Activity — Output the entries below word for word, stopping once the line containing "- Error handling with retry mechanisms" is done, and omit each picture.

*****

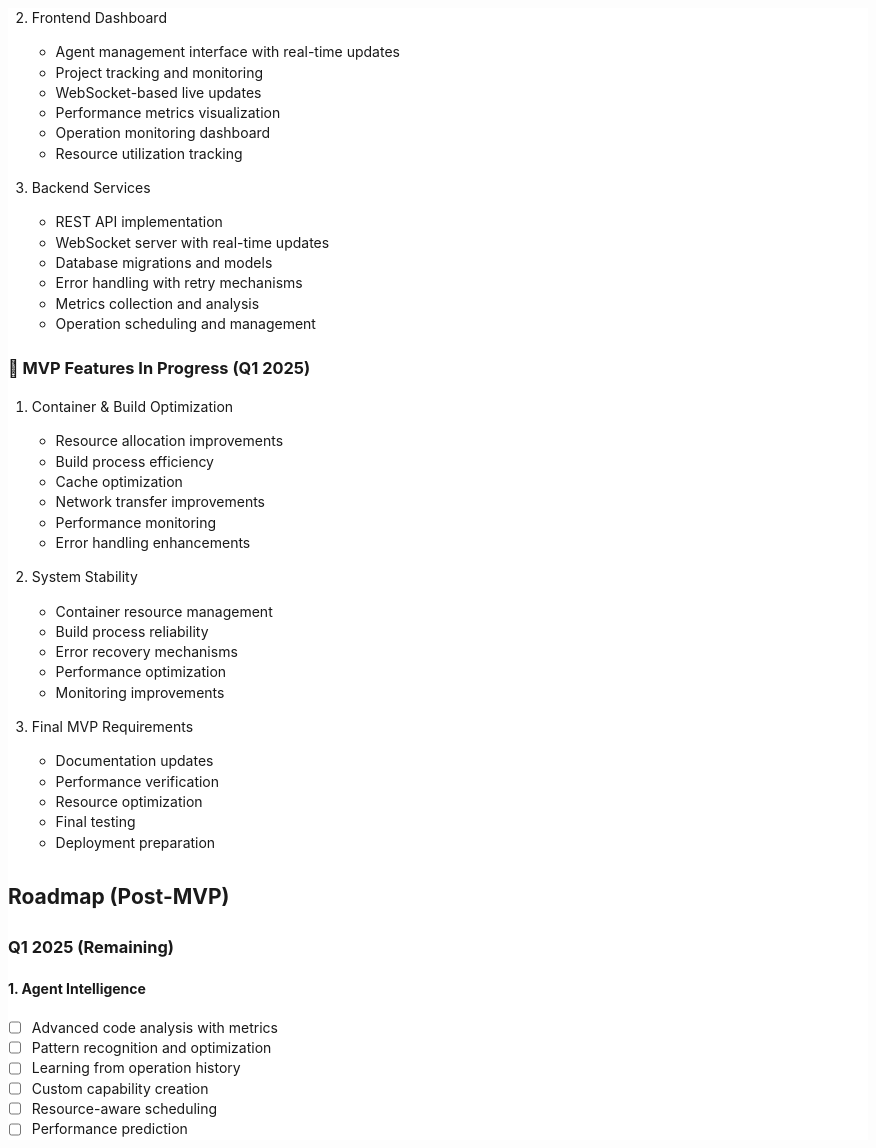 2. Frontend Dashboard
   - Agent management interface with real-time updates
   - Project tracking and monitoring
   - WebSocket-based live updates
   - Performance metrics visualization
   - Operation monitoring dashboard
   - Resource utilization tracking

3. Backend Services
   - REST API implementation
   - WebSocket server with real-time updates
   - Database migrations and models
   - Error handling with retry mechanisms
   - Metrics collection and analysis
   - Operation scheduling and management

### 🚧 MVP Features In Progress (Q1 2025)

1. Container & Build Optimization
   - Resource allocation improvements
   - Build process efficiency
   - Cache optimization
   - Network transfer improvements
   - Performance monitoring
   - Error handling enhancements

2. System Stability
   - Container resource management
   - Build process reliability
   - Error recovery mechanisms
   - Performance optimization
   - Monitoring improvements

3. Final MVP Requirements
   - Documentation updates
   - Performance verification
   - Resource optimization
   - Final testing
   - Deployment preparation

## Roadmap (Post-MVP)

### Q1 2025 (Remaining)

#### 1. Agent Intelligence
- [ ] Advanced code analysis with metrics
- [ ] Pattern recognition and optimization
- [ ] Learning from operation history
- [ ] Custom capability creation
- [ ] Resource-aware scheduling
- [ ] Performance prediction
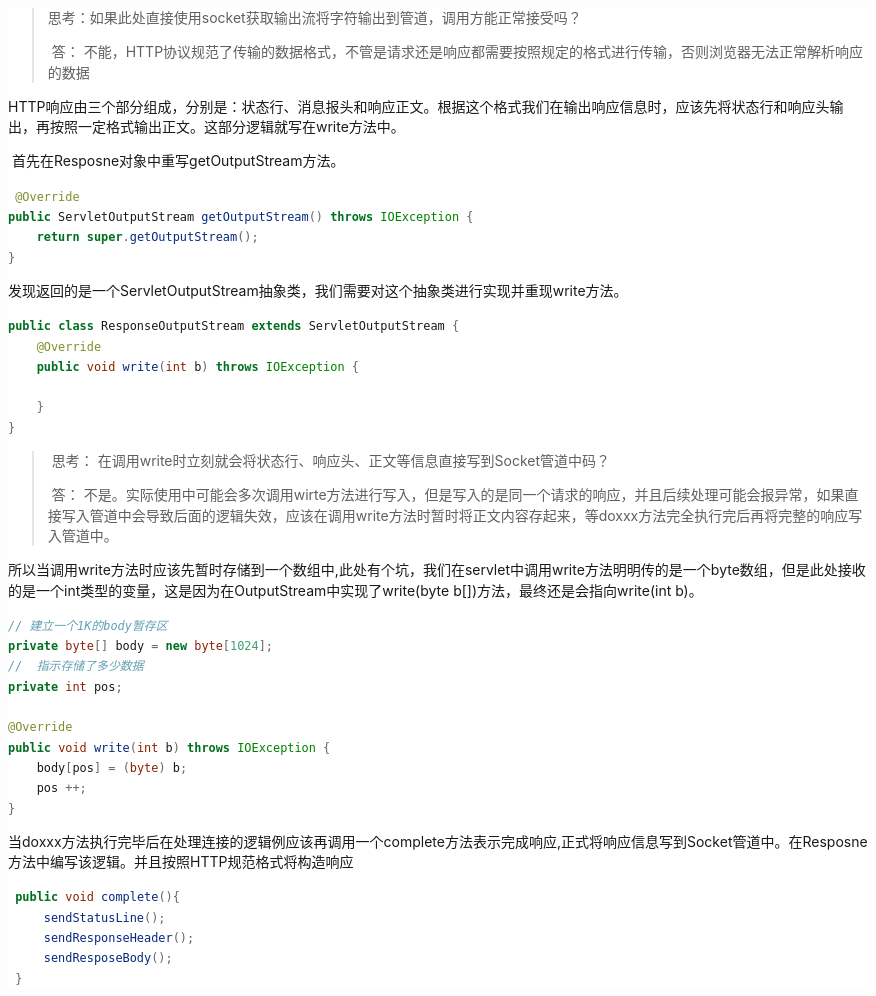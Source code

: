 > ​	思考：如果此处直接使用socket获取输出流将字符输出到管道，调用方能正常接受吗？
>
> ​	答： 不能，HTTP协议规范了传输的数据格式，不管是请求还是响应都需要按照规定的格式进行传输，否则浏览器无法正常解析响应的数据

​	HTTP响应由三个部分组成，分别是：状态行、消息报头和响应正文。根据这个格式我们在输出响应信息时，应该先将状态行和响应头输出，再按照一定格式输出正文。这部分逻辑就写在write方法中。

​	首先在Resposne对象中重写getOutputStream方法。

```java
 @Override
public ServletOutputStream getOutputStream() throws IOException {
    return super.getOutputStream();
}
```

发现返回的是一个ServletOutputStream抽象类，我们需要对这个抽象类进行实现并重现write方法。

```java
public class ResponseOutputStream extends ServletOutputStream {
    @Override
    public void write(int b) throws IOException {

    }
}
```

> ​	思考： 在调用write时立刻就会将状态行、响应头、正文等信息直接写到Socket管道中码？
>
> ​	答： 不是。实际使用中可能会多次调用wirte方法进行写入，但是写入的是同一个请求的响应，并且后续处理可能会报异常，如果直接写入管道中会导致后面的逻辑失效，应该在调用write方法时暂时将正文内容存起来，等doxxx方法完全执行完后再将完整的响应写入管道中。

​	所以当调用write方法时应该先暂时存储到一个数组中,此处有个坑，我们在servlet中调用write方法明明传的是一个byte数组，但是此处接收的是一个int类型的变量，这是因为在OutputStream中实现了write(byte b[])方法，最终还是会指向write(int b)。

```java
// 建立一个1K的body暂存区
private byte[] body = new byte[1024];
//  指示存储了多少数据
private int pos;

@Override
public void write(int b) throws IOException {
    body[pos] = (byte) b;
    pos ++;
}
```

​	当doxxx方法执行完毕后在处理连接的逻辑例应该再调用一个complete方法表示完成响应,正式将响应信息写到Socket管道中。在Resposne方法中编写该逻辑。并且按照HTTP规范格式将构造响应

```java
 public void complete(){
     sendStatusLine();
     sendResponseHeader();
     sendResposeBody();
 }
```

*****

Task result —
 2. Frontend Dashboard
   - Agent management interface with real-time updates
   - Project tracking and monitoring
   - WebSocket-based live updates
   - Performance metrics visualization
   - Operation monitoring dashboard
   - Resource utilization tracking

3. Backend Services
   - REST API implementation
   - WebSocket server with real-time updates
   - Database migrations and models
   - Error handling with retry mechanisms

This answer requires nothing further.